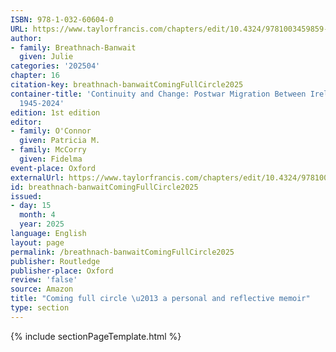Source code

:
 ```yaml
---
ISBN: 978-1-032-60604-0
URL: https://www.taylorfrancis.com/chapters/edit/10.4324/9781003459859-20/coming-full-circle-personal-reflective-memoir-julie-breathnach-banwait
author:
- family: Breathnach-Banwait
  given: Julie
categories: '202504'
chapter: 16
citation-key: breathnach-banwaitComingFullCircle2025
container-title: 'Continuity and Change: Postwar Migration Between Ireland and Australia
  1945-2024'
edition: 1st edition
editor:
- family: O'Connor
  given: Patricia M.
- family: McCorry
  given: Fidelma
event-place: Oxford
externalUrl: https://www.taylorfrancis.com/chapters/edit/10.4324/9781003459859-20/coming-full-circle-personal-reflective-memoir-julie-breathnach-banwait
id: breathnach-banwaitComingFullCircle2025
issued:
- day: 15
  month: 4
  year: 2025
language: English
layout: page
permalink: /breathnach-banwaitComingFullCircle2025
publisher: Routledge
publisher-place: Oxford
review: 'false'
source: Amazon
title: "Coming full circle \u2013 a personal and reflective memoir"
type: section
---
```

{% include sectionPageTemplate.html %}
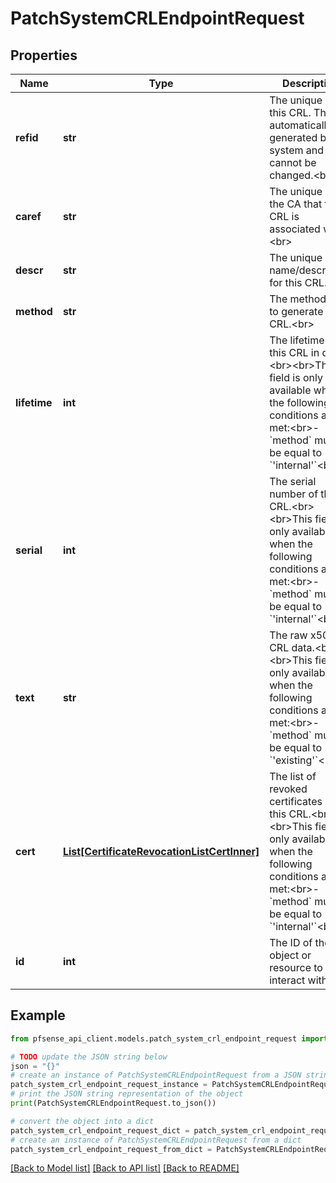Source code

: # PatchSystemCRLEndpointRequest


## Properties

Name | Type | Description | Notes
------------ | ------------- | ------------- | -------------
**refid** | **str** | The unique ID for this CRL. This is automatically generated by the system and cannot be changed.&lt;br&gt; | [optional] [readonly] [default to '67ed081a76f44']
**caref** | **str** | The unique ID of the CA that this CRL is associated with.&lt;br&gt; | [optional] 
**descr** | **str** | The unique name/description for this CRL.&lt;br&gt; | [optional] 
**method** | **str** | The method used to generate this CRL.&lt;br&gt; | [optional] 
**lifetime** | **int** | The lifetime of this CRL in days.&lt;br&gt;&lt;br&gt;This field is only available when the following conditions are met:&lt;br&gt;- &#x60;method&#x60; must be equal to &#x60;&#39;internal&#39;&#x60;&lt;br&gt; | [optional] [default to 730]
**serial** | **int** | The serial number of the CRL.&lt;br&gt;&lt;br&gt;This field is only available when the following conditions are met:&lt;br&gt;- &#x60;method&#x60; must be equal to &#x60;&#39;internal&#39;&#x60;&lt;br&gt; | [optional] 
**text** | **str** | The raw x509 CRL data.&lt;br&gt;&lt;br&gt;This field is only available when the following conditions are met:&lt;br&gt;- &#x60;method&#x60; must be equal to &#x60;&#39;existing&#39;&#x60;&lt;br&gt; | [optional] 
**cert** | [**List[CertificateRevocationListCertInner]**](CertificateRevocationListCertInner.md) | The list of revoked certificates in this CRL.&lt;br&gt;&lt;br&gt;This field is only available when the following conditions are met:&lt;br&gt;- &#x60;method&#x60; must be equal to &#x60;&#39;internal&#39;&#x60;&lt;br&gt; | [optional] 
**id** | **int** | The ID of the object or resource to interact with. | 

## Example

```python
from pfsense_api_client.models.patch_system_crl_endpoint_request import PatchSystemCRLEndpointRequest

# TODO update the JSON string below
json = "{}"
# create an instance of PatchSystemCRLEndpointRequest from a JSON string
patch_system_crl_endpoint_request_instance = PatchSystemCRLEndpointRequest.from_json(json)
# print the JSON string representation of the object
print(PatchSystemCRLEndpointRequest.to_json())

# convert the object into a dict
patch_system_crl_endpoint_request_dict = patch_system_crl_endpoint_request_instance.to_dict()
# create an instance of PatchSystemCRLEndpointRequest from a dict
patch_system_crl_endpoint_request_from_dict = PatchSystemCRLEndpointRequest.from_dict(patch_system_crl_endpoint_request_dict)
```
[[Back to Model list]](../README.md#documentation-for-models) [[Back to API list]](../README.md#documentation-for-api-endpoints) [[Back to README]](../README.md)


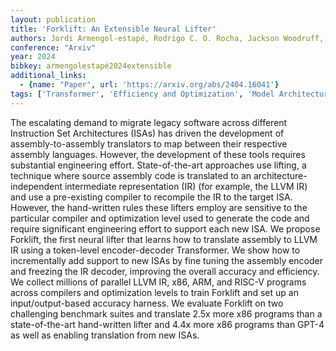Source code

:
 ```yaml
---
layout: publication
title: 'Forklift: An Extensible Neural Lifter'
authors: Jordi Armengol-estapé, Rodrigo C. O. Rocha, Jackson Woodruff, Pasquale Minervini, Michael F. P. O'boyle
conference: "Arxiv"
year: 2024
bibkey: armengolestapé2024extensible
additional_links:
  - {name: "Paper", url: 'https://arxiv.org/abs/2404.16041'}
tags: ['Transformer', 'Efficiency and Optimization', 'Model Architecture', 'GPT', 'Tools', 'Reinforcement Learning', 'Pretraining Methods']
---
```

The escalating demand to migrate legacy software across different Instruction
Set Architectures (ISAs) has driven the development of assembly-to-assembly
translators to map between their respective assembly languages. However, the
development of these tools requires substantial engineering effort.
State-of-the-art approaches use lifting, a technique where source assembly code
is translated to an architecture-independent intermediate representation (IR)
(for example, the LLVM IR) and use a pre-existing compiler to recompile the IR
to the target ISA. However, the hand-written rules these lifters employ are
sensitive to the particular compiler and optimization level used to generate
the code and require significant engineering effort to support each new ISA. We
propose Forklift, the first neural lifter that learns how to translate assembly
to LLVM IR using a token-level encoder-decoder Transformer. We show how to
incrementally add support to new ISAs by fine tuning the assembly encoder and
freezing the IR decoder, improving the overall accuracy and efficiency. We
collect millions of parallel LLVM IR, x86, ARM, and RISC-V programs across
compilers and optimization levels to train Forklift and set up an
input/output-based accuracy harness. We evaluate Forklift on two challenging
benchmark suites and translate 2.5x more x86 programs than a state-of-the-art
hand-written lifter and 4.4x more x86 programs than GPT-4 as well as enabling
translation from new ISAs.
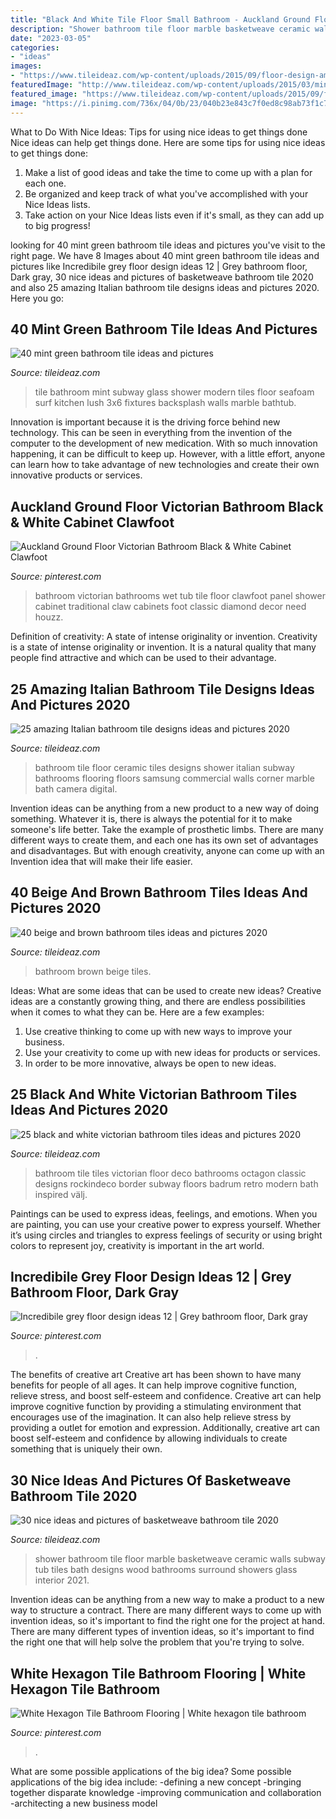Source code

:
 ```yaml
---
title: "Black And White Tile Floor Small Bathroom - Auckland Ground Floor Victorian Bathroom Black &amp; White Cabinet Clawfoot"
description: "Shower bathroom tile floor marble basketweave ceramic walls subway tub tiles bath designs wood bathrooms surround showers glass interior 2021"
date: "2023-03-05"
categories:
- "ideas"
images:
- "https://www.tileideaz.com/wp-content/uploads/2015/09/floor-design-amazing-white-bathroom-design-ideas-with-white-marble-basketweave-tile-bathroom-floor-including-white-tile-bathroom-wall-and-steel-dual-shower-beautiful-white-marble-basketweave-tile-for.jpg"
featuredImage: "http://www.tileideaz.com/wp-content/uploads/2015/03/mint_green_bathroom_tile_18.jpg"
featured_image: "https://www.tileideaz.com/wp-content/uploads/2015/09/floor-design-amazing-white-bathroom-design-ideas-with-white-marble-basketweave-tile-bathroom-floor-including-white-tile-bathroom-wall-and-steel-dual-shower-beautiful-white-marble-basketweave-tile-for.jpg"
image: "https://i.pinimg.com/736x/04/0b/23/040b23e843c7f0ed8c98ab73f1c731ed.jpg"
---
```



What to Do With Nice Ideas: Tips for using nice ideas to get things done
Nice ideas can help get things done. Here are some tips for using nice ideas to get things done: 
1. Make a list of good ideas and take the time to come up with a plan for each one.
2. Be organized and keep track of what you've accomplished with your Nice Ideas lists.
3. Take action on your Nice Ideas lists even if it's small, as they can add up to big progress!

	

		
looking for 40 mint green bathroom tile ideas and pictures you've visit to the right page. We have 8 Images about 40 mint green bathroom tile ideas and pictures like Incredibile grey floor design ideas 12 | Grey bathroom floor, Dark gray, 30 nice ideas and pictures of basketweave bathroom tile 2020 and also 25 amazing Italian bathroom tile designs ideas and pictures 2020. Here you go:
		
    
## 40 Mint Green Bathroom Tile Ideas And Pictures

<img loading=lazy src="http://www.tileideaz.com/wp-content/uploads/2015/03/mint_green_bathroom_tile_18.jpg" onerror="this.onerror=null;this.src='https://tse3.mm.bing.net/th?id=OIP.eH5TECYEgcUq2v-2iNglBAHaJ4&amp;pid=15.1';" alt="40 mint green bathroom tile ideas and pictures">

_Source: tileideaz.com_

>tile bathroom mint subway glass shower modern tiles floor seafoam surf kitchen lush 3x6 fixtures backsplash walls marble bathtub. 

	

Innovation is important because it is the driving force behind new technology. This can be seen in everything from the invention of the computer to the development of new medication. With so much innovation happening, it can be difficult to keep up. However, with a little effort, anyone can learn how to take advantage of new technologies and create their own innovative products or services.

    
## Auckland Ground Floor Victorian Bathroom Black &amp; White Cabinet Clawfoot

<img loading=lazy src="https://i.pinimg.com/736x/63/ad/1a/63ad1abceb5a23b1afb0676c54b7a23d.jpg" onerror="this.onerror=null;this.src='https://tse1.mm.bing.net/th?id=OIP.mvI7m-GxOt_O-Aqep2OSHwHaLH&amp;pid=15.1';" alt="Auckland Ground Floor Victorian Bathroom Black &amp; White Cabinet Clawfoot">

_Source: pinterest.com_

>bathroom victorian bathrooms wet tub tile floor clawfoot panel shower cabinet traditional claw cabinets foot classic diamond decor need houzz. 

	

Definition of creativity: A state of intense originality or invention.
Creativity is a state of intense originality or invention. It is a natural quality that many people find attractive and which can be used to their advantage.

    
## 25 Amazing Italian Bathroom Tile Designs Ideas And Pictures 2020

<img loading=lazy src="https://www.tileideaz.com/wp-content/uploads/2015/10/manufacturers-engineered-the-generator-offset-hopscotch-hexagonal-italian-planner-contemporary-basketweave-sheet-sink-ideas-pictures-commercial-bathroom-tile-gallery-projects.jpg" onerror="this.onerror=null;this.src='https://tse4.mm.bing.net/th?id=OIP.VNJQTaMpkF9gf7lOYRcGTwHaJ3&amp;pid=15.1';" alt="25 amazing Italian bathroom tile designs ideas and pictures 2020">

_Source: tileideaz.com_

>bathroom tile floor ceramic tiles designs shower italian subway bathrooms flooring floors samsung commercial walls corner marble bath camera digital. 

	

Invention ideas can be anything from a new product to a new way of doing something. Whatever it is, there is always the potential for it to make someone's life better. Take the example of prosthetic limbs. There are many different ways to create them, and each one has its own set of advantages and disadvantages. But with enough creativity, anyone can come up with an Invention idea that will make their life easier.

    
## 40 Beige And Brown Bathroom Tiles Ideas And Pictures 2020

<img loading=lazy src="https://www.tileideaz.com/wp-content/uploads/2015/03/beige_and_brown_bathroom_tiles_15.jpg" onerror="this.onerror=null;this.src='https://tse1.mm.bing.net/th?id=OIP.qwp8OtClznrA6L1WMXAwEwHaJ2&amp;pid=15.1';" alt="40 beige and brown bathroom tiles ideas and pictures 2020">

_Source: tileideaz.com_

>bathroom brown beige tiles. 

	

Ideas: What are some ideas that can be used to create new ideas?
Creative ideas are a constantly growing thing, and there are endless possibilities when it comes to what they can be. Here are a few examples:
1. Use creative thinking to come up with new ways to improve your business.
2. Use your creativity to come up with new ideas for products or services.
3. In order to be more innovative, always be open to new ideas.

    
## 25 Black And White Victorian Bathroom Tiles Ideas And Pictures 2020

<img loading=lazy src="https://www.tileideaz.com/wp-content/uploads/2015/01/black_and_white_victorian_bathroom_tiles_20.jpg" onerror="this.onerror=null;this.src='https://tse4.mm.bing.net/th?id=OIP.1WyVFEjo399jr6XdkiGX0gHaLH&amp;pid=15.1';" alt="25 black and white victorian bathroom tiles ideas and pictures 2020">

_Source: tileideaz.com_

>bathroom tile tiles victorian floor deco bathrooms octagon classic designs rockindeco border subway floors badrum retro modern bath inspired välj. 

	

Paintings can be used to express ideas, feelings, and emotions.
When you are painting, you can use your creative power to express yourself. Whether it’s using circles and triangles to express feelings of security or using bright colors to represent joy, creativity is important in the art world.

    
## Incredibile Grey Floor Design Ideas 12 | Grey Bathroom Floor, Dark Gray

<img loading=lazy src="https://i.pinimg.com/736x/04/0b/23/040b23e843c7f0ed8c98ab73f1c731ed.jpg" onerror="this.onerror=null;this.src='https://tse2.mm.bing.net/th?id=OIP.u2xAhQjWmC6EdBexKqCXvwHaLF&amp;pid=15.1';" alt="Incredibile grey floor design ideas 12 | Grey bathroom floor, Dark gray">

_Source: pinterest.com_

>. 

	

The benefits of creative art
Creative art has been shown to have many benefits for people of all ages. It can help improve cognitive function, relieve stress, and boost self-esteem and confidence.
Creative art can help improve cognitive function by providing a stimulating environment that encourages use of the imagination. It can also help relieve stress by providing a outlet for emotion and expression. Additionally, creative art can boost self-esteem and confidence by allowing individuals to create something that is uniquely their own.

    
## 30 Nice Ideas And Pictures Of Basketweave Bathroom Tile 2020

<img loading=lazy src="https://www.tileideaz.com/wp-content/uploads/2015/09/floor-design-amazing-white-bathroom-design-ideas-with-white-marble-basketweave-tile-bathroom-floor-including-white-tile-bathroom-wall-and-steel-dual-shower-beautiful-white-marble-basketweave-tile-for.jpg" onerror="this.onerror=null;this.src='https://tse1.mm.bing.net/th?id=OIP.tPcU5X9LJXz_0iupKKEImwHaLH&amp;pid=15.1';" alt="30 nice ideas and pictures of basketweave bathroom tile 2020">

_Source: tileideaz.com_

>shower bathroom tile floor marble basketweave ceramic walls subway tub tiles bath designs wood bathrooms surround showers glass interior 2021. 

	

Invention ideas can be anything from a new way to make a product to a new way to structure a contract. There are many different ways to come up with invention ideas, so it's important to find the right one for the project at hand. There are many different types of invention ideas, so it's important to find the right one that will help solve the problem that you're trying to solve.

    
## White Hexagon Tile Bathroom Flooring | White Hexagon Tile Bathroom

<img loading=lazy src="https://i.pinimg.com/736x/84/b2/df/84b2df0b6b5159382aa993c2ba16c712.jpg" onerror="this.onerror=null;this.src='https://tse4.mm.bing.net/th?id=OIP.G_bkKWfeDjchVi9OLno6_QHaLG&amp;pid=15.1';" alt="White Hexagon Tile Bathroom Flooring | White hexagon tile bathroom">

_Source: pinterest.com_

>. 

	

What are some possible applications of the big idea?
Some possible applications of the big idea include: 
-defining a new concept
-bringing together disparate knowledge
-improving communication and collaboration
-architecting a new business model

**Directions for this task**
Among the records above, extract exactly the lines from the line with "## 40 Beige" to the line with "Creative ideas are", both lines included, and leave out the rest.

**Finished exercise**
## 40 Beige And Brown Bathroom Tiles Ideas And Pictures 2020

<img loading=lazy src="https://www.tileideaz.com/wp-content/uploads/2015/03/beige_and_brown_bathroom_tiles_15.jpg" onerror="this.onerror=null;this.src='https://tse1.mm.bing.net/th?id=OIP.qwp8OtClznrA6L1WMXAwEwHaJ2&amp;pid=15.1';" alt="40 beige and brown bathroom tiles ideas and pictures 2020">

_Source: tileideaz.com_

>bathroom brown beige tiles. 

	

Ideas: What are some ideas that can be used to create new ideas?
Creative ideas are a constantly growing thing, and there are endless possibilities when it comes to what they can be. Here are a few examples:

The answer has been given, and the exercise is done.